[Given data]

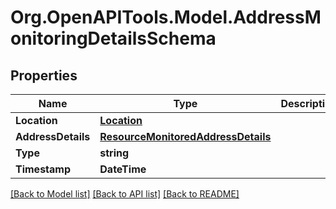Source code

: 
# Org.OpenAPITools.Model.AddressMonitoringDetailsSchema

## Properties

Name | Type | Description | Notes
------------ | ------------- | ------------- | -------------
**Location** | [**Location**](Location.md) |  | [optional] 
**AddressDetails** | [**ResourceMonitoredAddressDetails**](ResourceMonitoredAddressDetails.md) |  | [optional] 
**Type** | **string** |  | [optional] 
**Timestamp** | **DateTime** |  | [optional] 

[[Back to Model list]](../README.md#documentation-for-models)
[[Back to API list]](../README.md#documentation-for-api-endpoints)
[[Back to README]](../README.md)

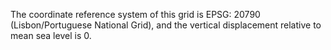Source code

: The coordinate reference system of this grid is EPSG: 20790 (Lisbon/Portuguese National Grid), and the vertical displacement relative to mean sea level is 0.

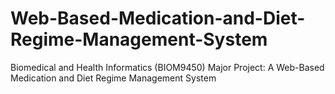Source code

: # Web-Based-Medication-and-Diet-Regime-Management-System
Biomedical and Health Informatics (BIOM9450) Major Project: A Web-Based Medication and Diet Regime Management System
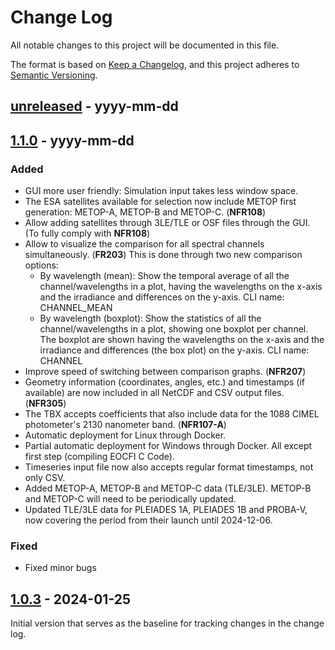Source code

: # Change Log

All notable changes to this project will be documented in this file.

The format is based on [Keep a Changelog](https://keepachangelog.com/en/1.1.0/),
and this project adheres to [Semantic Versioning](https://semver.org/spec/v2.0.0.html).

## [unreleased] - yyyy-mm-dd

## [1.1.0] - yyyy-mm-dd

### Added

- GUI more user friendly: Simulation input takes less window space.
- The ESA satellites available for selection now include METOP first generation: METOP-A, METOP-B and METOP-C. (**NFR108**)
- Allow adding satellites through 3LE/TLE or OSF files through the GUI. (To fully comply with **NFR108**)
- Allow to visualize the comparison for all spectral channels simultaneously. (**FR203**) This is done through two new comparison options:
  - By wavelength (mean): Show the temporal average of all the channel/wavelengths in a plot, having the wavelengths on the x-axis and the irradiance and differences on the y-axis. CLI name: CHANNEL_MEAN
  - By wavelength (boxplot): Show the statistics of all the channel/wavelengths in a plot, showing one boxplot per channel. The boxplot are shown having the wavelengths on the x-axis and the irradiance and differences (the box plot) on the y-axis. CLI name: CHANNEL
- Improve speed of switching between comparison graphs. (**NFR207**)
- Geometry information (coordinates, angles, etc.) and timestamps (if available) are now included in all NetCDF and CSV output files. (**NFR305**)
- The TBX accepts coefficients that also include data for the 1088 CIMEL photometer's 2130 nanometer band. (**NFR107-A**)
- Automatic deployment for Linux through Docker.
- Partial automatic deployment for Windows through Docker. All except first step (compiling EOCFI C Code).
- Timeseries input file now also accepts regular format timestamps, not only CSV.
- Added METOP-A, METOP-B and METOP-C data (TLE/3LE). METOP-B and METOP-C will need to be periodically updated.
- Updated TLE/3LE data for PLEIADES 1A, PLEIADES 1B and PROBA-V, now covering the period from their launch until 2024-12-06.

### Fixed

- Fixed minor bugs

## [1.0.3] - 2024-01-25

Initial version that serves as the baseline for tracking changes in the change log.


[unreleased]: https://github.com/LIME-ESA/lime_tbx/compare/v1.1.0...HEAD
[1.1.0]: https://github.com/LIME-ESA/lime_tbx/compare/v1.0.3...v1.1.0
[1.0.3]: https://github.com/LIME-ESA/lime_tbx/releases/tag/v1.0.3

[Problem requirements]
Tally the lines of the records above that contain the word "first". Give only the total.

[Result of the task]
2